Please reproduce the entries that follow without a single difference.

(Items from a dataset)
* * * * * * *

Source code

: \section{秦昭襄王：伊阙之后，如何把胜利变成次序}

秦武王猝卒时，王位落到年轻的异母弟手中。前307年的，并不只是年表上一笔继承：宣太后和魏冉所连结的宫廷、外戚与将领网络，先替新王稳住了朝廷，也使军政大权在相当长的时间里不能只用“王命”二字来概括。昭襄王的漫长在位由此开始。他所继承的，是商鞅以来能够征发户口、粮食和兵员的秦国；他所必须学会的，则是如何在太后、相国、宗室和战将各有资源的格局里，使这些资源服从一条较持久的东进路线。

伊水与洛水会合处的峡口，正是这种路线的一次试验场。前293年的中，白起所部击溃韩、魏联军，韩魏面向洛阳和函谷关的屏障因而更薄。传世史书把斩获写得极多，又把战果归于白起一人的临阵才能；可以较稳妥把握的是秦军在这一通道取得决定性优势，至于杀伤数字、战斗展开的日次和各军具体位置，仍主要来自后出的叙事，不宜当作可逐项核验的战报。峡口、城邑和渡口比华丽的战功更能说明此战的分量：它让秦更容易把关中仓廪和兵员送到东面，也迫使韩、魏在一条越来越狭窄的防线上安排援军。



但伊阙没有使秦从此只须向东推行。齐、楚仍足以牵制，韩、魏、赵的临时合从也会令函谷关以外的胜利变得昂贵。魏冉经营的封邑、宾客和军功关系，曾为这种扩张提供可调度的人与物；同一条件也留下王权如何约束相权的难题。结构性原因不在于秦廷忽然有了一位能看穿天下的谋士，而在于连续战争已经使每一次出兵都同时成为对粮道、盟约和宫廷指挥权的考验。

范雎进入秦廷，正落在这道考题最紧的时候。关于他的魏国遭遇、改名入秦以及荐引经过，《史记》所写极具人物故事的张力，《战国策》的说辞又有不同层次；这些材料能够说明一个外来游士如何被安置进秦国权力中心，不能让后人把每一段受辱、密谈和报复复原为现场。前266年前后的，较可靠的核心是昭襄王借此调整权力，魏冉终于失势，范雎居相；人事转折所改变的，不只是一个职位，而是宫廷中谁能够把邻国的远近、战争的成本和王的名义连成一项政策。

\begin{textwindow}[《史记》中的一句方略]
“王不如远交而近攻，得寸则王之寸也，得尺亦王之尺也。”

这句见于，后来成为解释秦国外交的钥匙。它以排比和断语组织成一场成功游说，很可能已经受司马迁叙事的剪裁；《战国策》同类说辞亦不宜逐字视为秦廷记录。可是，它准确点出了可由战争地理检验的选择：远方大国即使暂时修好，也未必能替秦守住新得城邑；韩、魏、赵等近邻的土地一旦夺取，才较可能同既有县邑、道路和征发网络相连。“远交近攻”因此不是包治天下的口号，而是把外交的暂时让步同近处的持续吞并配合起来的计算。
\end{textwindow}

* * * * * * *

- Answer area -
Source code

: \section{秦昭襄王：伊阙之后，如何把胜利变成次序}

秦武王猝卒时，王位落到年轻的异母弟手中。前307年的，并不只是年表上一笔继承：宣太后和魏冉所连结的宫廷、外戚与将领网络，先替新王稳住了朝廷，也使军政大权在相当长的时间里不能只用“王命”二字来概括。昭襄王的漫长在位由此开始。他所继承的，是商鞅以来能够征发户口、粮食和兵员的秦国；他所必须学会的，则是如何在太后、相国、宗室和战将各有资源的格局里，使这些资源服从一条较持久的东进路线。

伊水与洛水会合处的峡口，正是这种路线的一次试验场。前293年的中，白起所部击溃韩、魏联军，韩魏面向洛阳和函谷关的屏障因而更薄。传世史书把斩获写得极多，又把战果归于白起一人的临阵才能；可以较稳妥把握的是秦军在这一通道取得决定性优势，至于杀伤数字、战斗展开的日次和各军具体位置，仍主要来自后出的叙事，不宜当作可逐项核验的战报。峡口、城邑和渡口比华丽的战功更能说明此战的分量：它让秦更容易把关中仓廪和兵员送到东面，也迫使韩、魏在一条越来越狭窄的防线上安排援军。



但伊阙没有使秦从此只须向东推行。齐、楚仍足以牵制，韩、魏、赵的临时合从也会令函谷关以外的胜利变得昂贵。魏冉经营的封邑、宾客和军功关系，曾为这种扩张提供可调度的人与物；同一条件也留下王权如何约束相权的难题。结构性原因不在于秦廷忽然有了一位能看穿天下的谋士，而在于连续战争已经使每一次出兵都同时成为对粮道、盟约和宫廷指挥权的考验。

范雎进入秦廷，正落在这道考题最紧的时候。关于他的魏国遭遇、改名入秦以及荐引经过，《史记》所写极具人物故事的张力，《战国策》的说辞又有不同层次；这些材料能够说明一个外来游士如何被安置进秦国权力中心，不能让后人把每一段受辱、密谈和报复复原为现场。前266年前后的，较可靠的核心是昭襄王借此调整权力，魏冉终于失势，范雎居相；人事转折所改变的，不只是一个职位，而是宫廷中谁能够把邻国的远近、战争的成本和王的名义连成一项政策。

\begin{textwindow}[《史记》中的一句方略]
“王不如远交而近攻，得寸则王之寸也，得尺亦王之尺也。”

这句见于，后来成为解释秦国外交的钥匙。它以排比和断语组织成一场成功游说，很可能已经受司马迁叙事的剪裁；《战国策》同类说辞亦不宜逐字视为秦廷记录。可是，它准确点出了可由战争地理检验的选择：远方大国即使暂时修好，也未必能替秦守住新得城邑；韩、魏、赵等近邻的土地一旦夺取，才较可能同既有县邑、道路和征发网络相连。“远交近攻”因此不是包治天下的口号，而是把外交的暂时让步同近处的持续吞并配合起来的计算。
\end{textwindow}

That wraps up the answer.